Friday, 3 August 2012

Draghi's Drag.....

TGIF folks!!!

"It is pointless to bet against the euro, its pointless to go short on the euro because its here to stay and its irreversible", so says Draghi but not my bank account!  :)  

So did you witness and experience the full moon effect last evening? This is one great example of the kind of volatility one should be mentally prepared for.... smacked on the exact day itself. Not enough of action? we still have the US employment numbers tonight though I do not foresee a move of the same magnitude.

Let's recall the sequence of events..... E$ stayed firm throughout the session into ECB's rate announcement and reached 1.2300 on buying around the ECB fixing. It pushed further to 1.2330 ahead of Draghi press conference. E$ then spiked to touch 1.2406 high as Draghi hinted at bond buying. But on further analysis, market became uncomfortable with the "may buy" and very quickly sellers emerged and sold the E$ big time as it slid to 1.2173 within 30 minutes! Clearly, the pair was gunning for stop loss orders at 1.2180 and 1.2170. E$ subsequently hit the low of 1.2133 before it consolidates for the rest of the night.

On the stop loss orders, no updates yet as all were flushed yesterday. But it was really useful to learn that buy stop orders were lurking at 1.2310 and 1.2350 by late afternoon before the ECB announcement. That actually had me thinking if we may see a deeper 'B' wave and revert to Wednesday's resistance levels ('Mark time for FOMC', 1Aug). In detail, from 1.2390-1.2227-1.2336-1.2218 actually formed a-b-c (A wave) and a-b-c-d-e (Irregular B wave) and then from 1.2406-? (C wave).

Technically, we probably have seemed the completion of the 3rd wave of the 'C' and in the process of 4th before another dip for 5th wave to complete the corrective 'C' wave.
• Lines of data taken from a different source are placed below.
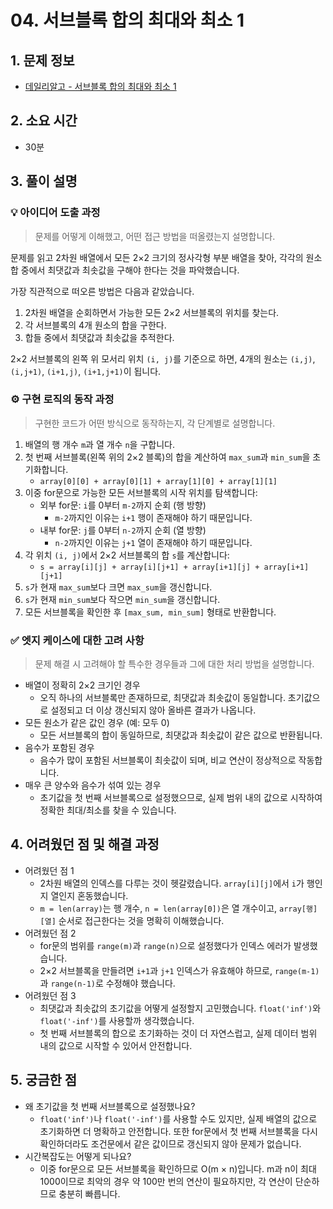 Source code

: # 04. 서브블록 합의 최대와 최소 1

## 1. 문제 정보
- [데일리알고 - 서브블록 합의 최대와 최소 1](https://dailyalgo.kr/problems/161)

## 2. 소요 시간
- 30분

## 3. 풀이 설명
### 💡 아이디어 도출 과정
> 문제를 어떻게 이해했고, 어떤 접근 방법을 떠올렸는지 설명합니다.

문제를 읽고 2차원 배열에서 모든 2×2 크기의 정사각형 부분 배열을 찾아, 각각의 원소 합 중에서 최댓값과 최솟값을 구해야 한다는 것을 파악했습니다.

가장 직관적으로 떠오른 방법은 다음과 같았습니다.
1. 2차원 배열을 순회하면서 가능한 모든 2×2 서브블록의 위치를 찾는다.
2. 각 서브블록의 4개 원소의 합을 구한다.
3. 합들 중에서 최댓값과 최솟값을 추적한다.

2×2 서브블록의 왼쪽 위 모서리 위치 `(i, j)`를 기준으로 하면, 4개의 원소는 `(i,j)`, `(i,j+1)`, `(i+1,j)`, `(i+1,j+1)`이 됩니다.

### ⚙️ 구현 로직의 동작 과정
> 구현한 코드가 어떤 방식으로 동작하는지, 각 단계별로 설명합니다.

1. 배열의 행 개수 `m`과 열 개수 `n`을 구합니다.
2. 첫 번째 서브블록(왼쪽 위의 2×2 블록)의 합을 계산하여 `max_sum`과 `min_sum`을 초기화합니다.
   - `array[0][0] + array[0][1] + array[1][0] + array[1][1]`
3. 이중 for문으로 가능한 모든 서브블록의 시작 위치를 탐색합니다:
   - 외부 for문: `i`를 0부터 `m-2`까지 순회 (행 방향)
     - `m-2`까지인 이유는 `i+1` 행이 존재해야 하기 때문입니다.
   - 내부 for문: `j`를 0부터 `n-2`까지 순회 (열 방향)
     - `n-2`까지인 이유는 `j+1` 열이 존재해야 하기 때문입니다.
4. 각 위치 `(i, j)`에서 2×2 서브블록의 합 `s`를 계산합니다:
   - `s = array[i][j] + array[i][j+1] + array[i+1][j] + array[i+1][j+1]`
5. `s`가 현재 `max_sum`보다 크면 `max_sum`을 갱신합니다.
6. `s`가 현재 `min_sum`보다 작으면 `min_sum`을 갱신합니다.
7. 모든 서브블록을 확인한 후 `[max_sum, min_sum]` 형태로 반환합니다.

### ✅ 엣지 케이스에 대한 고려 사항
> 문제 해결 시 고려해야 할 특수한 경우들과 그에 대한 처리 방법을 설명합니다.

- 배열이 정확히 2×2 크기인 경우
    - 오직 하나의 서브블록만 존재하므로, 최댓값과 최솟값이 동일합니다. 초기값으로 설정되고 더 이상 갱신되지 않아 올바른 결과가 나옵니다.
- 모든 원소가 같은 값인 경우 (예: 모두 0)
    - 모든 서브블록의 합이 동일하므로, 최댓값과 최솟값이 같은 값으로 반환됩니다.
- 음수가 포함된 경우
    - 음수가 많이 포함된 서브블록이 최솟값이 되며, 비교 연산이 정상적으로 작동합니다.
- 매우 큰 양수와 음수가 섞여 있는 경우
    - 초기값을 첫 번째 서브블록으로 설정했으므로, 실제 범위 내의 값으로 시작하여 정확한 최대/최소를 찾을 수 있습니다.

## 4. 어려웠던 점 및 해결 과정
- 어려웠던 점 1
    - 2차원 배열의 인덱스를 다루는 것이 헷갈렸습니다. `array[i][j]`에서 `i`가 행인지 열인지 혼동했습니다.
    - `m = len(array)`는 행 개수, `n = len(array[0])`은 열 개수이고, `array[행][열]` 순서로 접근한다는 것을 명확히 이해했습니다.
- 어려웠던 점 2
    - for문의 범위를 `range(m)`과 `range(n)`으로 설정했다가 인덱스 에러가 발생했습니다.
    - 2×2 서브블록을 만들려면 `i+1`과 `j+1` 인덱스가 유효해야 하므로, `range(m-1)`과 `range(n-1)`로 수정해야 했습니다.
- 어려웠던 점 3
    - 최댓값과 최솟값의 초기값을 어떻게 설정할지 고민했습니다. `float('inf')`와 `float('-inf')`를 사용할까 생각했습니다.
    - 첫 번째 서브블록의 합으로 초기화하는 것이 더 자연스럽고, 실제 데이터 범위 내의 값으로 시작할 수 있어서 안전합니다.

## 5. 궁금한 점
- 왜 초기값을 첫 번째 서브블록으로 설정했나요?
    - `float('inf')`나 `float('-inf')`를 사용할 수도 있지만, 실제 배열의 값으로 초기화하면 더 명확하고 안전합니다. 또한 for문에서 첫 번째 서브블록을 다시 확인하더라도 조건문에서 같은 값이므로 갱신되지 않아 문제가 없습니다.
- 시간복잡도는 어떻게 되나요?
    - 이중 for문으로 모든 서브블록을 확인하므로 O(m × n)입니다. m과 n이 최대 1000이므로 최악의 경우 약 100만 번의 연산이 필요하지만, 각 연산이 단순하므로 충분히 빠릅니다.
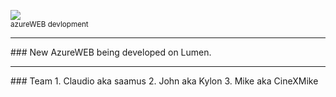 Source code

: ![](http://www.habbcrazy.net/resources/fonts/62/azureweb.gif)
<br><sup>azureWEB devlopment</sup>

<hr>
### New AzureWEB being developed on Lumen.

<hr>
### Team
1. Claudio aka saamus
2. John aka Kylon
3. Mike aka CineXMike
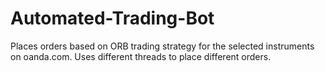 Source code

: # Automated-Trading-Bot
Places orders based on ORB trading strategy for the selected instruments on oanda.com.
Uses different threads to place different orders.
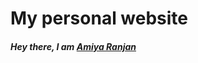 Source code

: # My personal website
##### Hey there, I am <a href="https://www.instagram.com/amiya_ranjan._/?hl=en"> **_Amiya Ranjan_** </a>
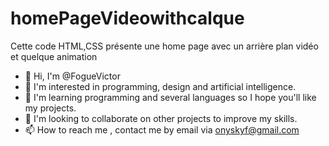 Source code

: # homePageVideowithcalque
Cette code HTML,CSS présente une home page avec un arrière plan vidéo et quelque animation
- 👋 Hi, I'm @FogueVictor
- 👀 I'm interested in programming, design and artificial intelligence.
- 🌱 I'm learning programming and several languages so I hope you'll like my projects.
- 💞️ I'm looking to collaborate on other projects to improve my skills.
- 📫 How to reach me , contact me by email via onyskyf@gmail.com
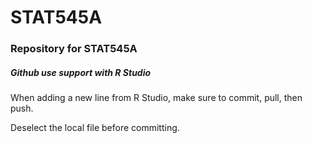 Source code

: # STAT545A
<h3>Repository for STAT545A</h3>

<h5> Github use support with R Studio </h5>
<p>When adding a new line from R Studio, make sure to commit, pull, then push.</p>

<p>Deselect the local file before committing.</p>

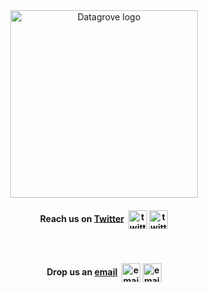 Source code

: <div class="table-wrapper" markdown="block">

<!-- # Contact -->

<br>
<br>
<p align="center">
    <img src="/circle_logo.png" alt="Datagrove logo" style="height: 300px;" />
</p>

<h4 align="center">
    Reach us on <a href="https://twitter.com/datagrove_us">Twitter</a>&nbsp;
    <img align="center" src="/twitter_blue.png" alt="twitter icon" width="30" class="blue-twitter"/>
    <img align="center" src="/twitter_green.png" alt="twitter icon" width="30" class="green-twitter"/>
    
</h4>

<br>

<h4 align="center">
    Drop us an <a href="mailto:hey@datagrove.com">email</a>&nbsp;
    <img align="center" src="/email_blue.png" alt="email icon" width="30" class="blue-email" />
    <img align="center" src="/email_green.png" alt="email icon" width="30" class="green-email"/>
    
</h4>

<!-- <br>
<br>
<br>
<br>
<br> -->

<!-- <div class="footer-text-div"  >
    <p class="footer-text">
        <a href="/terms/">Terms and Conditions</a>
        | Copyright © 2022 Datagrove, Inc.
    </p>
</div> -->
</div> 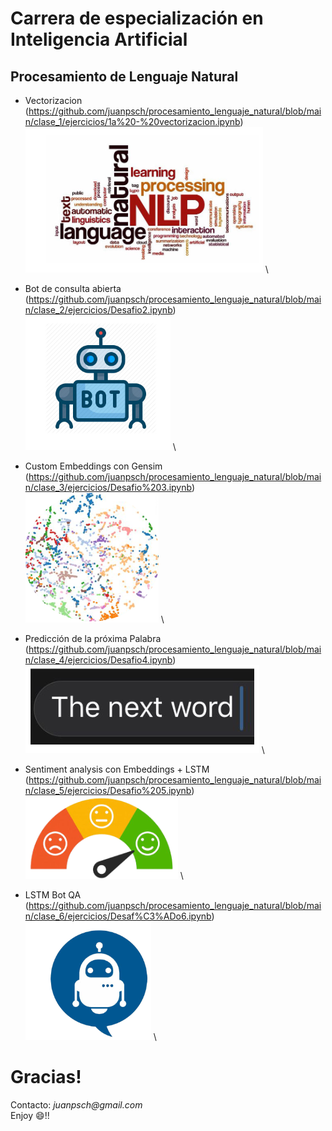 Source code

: # Carrera de especialización en Inteligencia Artificial
## Procesamiento de Lenguaje Natural

- Vectorizacion
(https://github.com/juanpsch/procesamiento_lenguaje_natural/blob/main/clase_1/ejercicios/1a%20-%20vectorizacion.ipynb)
\
![img1](images/Vectorization.png)
\

- Bot de consulta abierta
(https://github.com/juanpsch/procesamiento_lenguaje_natural/blob/main/clase_2/ejercicios/Desafio2.ipynb)
\
![img2](images/BotSimple.png)
\

- Custom Embeddings con Gensim
(https://github.com/juanpsch/procesamiento_lenguaje_natural/blob/main/clase_3/ejercicios/Desafio%203.ipynb)
\
![img3](images/Embeddings.png)
\

- Predicción de la próxima Palabra
(https://github.com/juanpsch/procesamiento_lenguaje_natural/blob/main/clase_4/ejercicios/Desafio4.ipynb)
\
![img4](images/TheNextWord.png)
\

- Sentiment analysis con Embeddings + LSTM
(https://github.com/juanpsch/procesamiento_lenguaje_natural/blob/main/clase_5/ejercicios/Desafio%205.ipynb)
\
![img5](images/sentiment_analysis2.png)
\

- LSTM Bot QA
(https://github.com/juanpsch/procesamiento_lenguaje_natural/blob/main/clase_6/ejercicios/Desaf%C3%ADo6.ipynb)
\
![img6](images/BotConversacional.png)
\


# Gracias!
Contacto: _juanpsch@gmail.com_ \
Enjoy :smile:!!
Intraday indicators are in o/s levels though not extreme but this consolidation should unwind a little. Shorter intraday day momentum is still pointing lower but longer intraday ones are still suggesting range consolidation between 1.2050 to 1.2370 now. There are signs of mild bullish divergence and that probably reinforced the view that we are nearing a bottom from yesterday's sell-off. That being said, I must warned that I still have mixed signals because my weekly and monthly momentum indicator is still pointing firmly lower.
In short, risk/reward favors buying dips (provided 1.2220/30 is not seen first). 1.2100/10 to hold (1.2060/80 stronger support with 1.2042 being recent low) and 1.2220/30 first resistance and stronger at 1.2360/70. A break and close below 1.2042 would suggest a continuation of the bearish trend.
E$ 15min chart - Full moon effect
Apologies if I had it a little too technical today but just want to share my Elliot wave count with friends who can relate. All the best, stay nimble and have a great weekend.